City

Residents express concerns over ReZone Syracuse during Monday forum

Wasim Ahmad | Staff Photographer

Mayor Ben Walsh has previously touted ReZone Syracuse as a way to bolster the local economy.

With the deadline for a new city zoning update fast approaching, local residents expressed concerns about the project, called ReZone Syracuse, during a forum at Nottingham High School on Monday evening.

ReZone aims to update zoning districts that reflect current market demands, modernize land usage throughout the city and regulate some building designs. Preliminary ReZone plans are set to be presented to the city’s Common Council in June.

Owen Kerney, a representative of ReZone Syracuse, presented information about the project Monday at the forum. Kerney said residential areas of the city that prohibit many for-profit stores will largely stay the same under proposed zoning changes. But Kerney stressed how wide-ranging the project is.
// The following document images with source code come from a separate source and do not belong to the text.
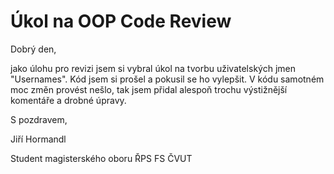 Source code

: # Úkol na OOP Code Review

Dobrý den, 

jako úlohu pro revizi jsem si vybral úkol na tvorbu uživatelských jmen "Usernames".
Kód jsem si prošel a pokusil se ho vylepšit. V kódu samotném moc změn provést nešlo, tak jsem přidal alespoň trochu výstižnější komentáře a drobné úpravy.

S pozdravem,

Jiří Hormandl

Student magisterského oboru ŘPS FS ČVUT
“These procedures affect everybody,” he said. “Whether you’re doing a new fence on your property, you’re renovating your house (or) something in your driveway.”

Most of the changes included in one draft of ReZone Syracuse were design standards that would have only applied to the city’s lakefront area and James Street, Kerney said. Now, though, regulations on designs of buildings, which would require a certain level of transparency in windows and ground floors, will apply to the entire city, Kerney said.



ReZone Syracuse also includes a provision that would regulate corner stores in “mix-use districts,” which allow for the construction of both residential and commercial space. The regulations require a notification for communities when a new corner store is being built. ReZone would require a public hearing to be held for residents to discuss those projects, and create additional design standards for corner stores with owners who want to build in mix-use areas, Kerney said.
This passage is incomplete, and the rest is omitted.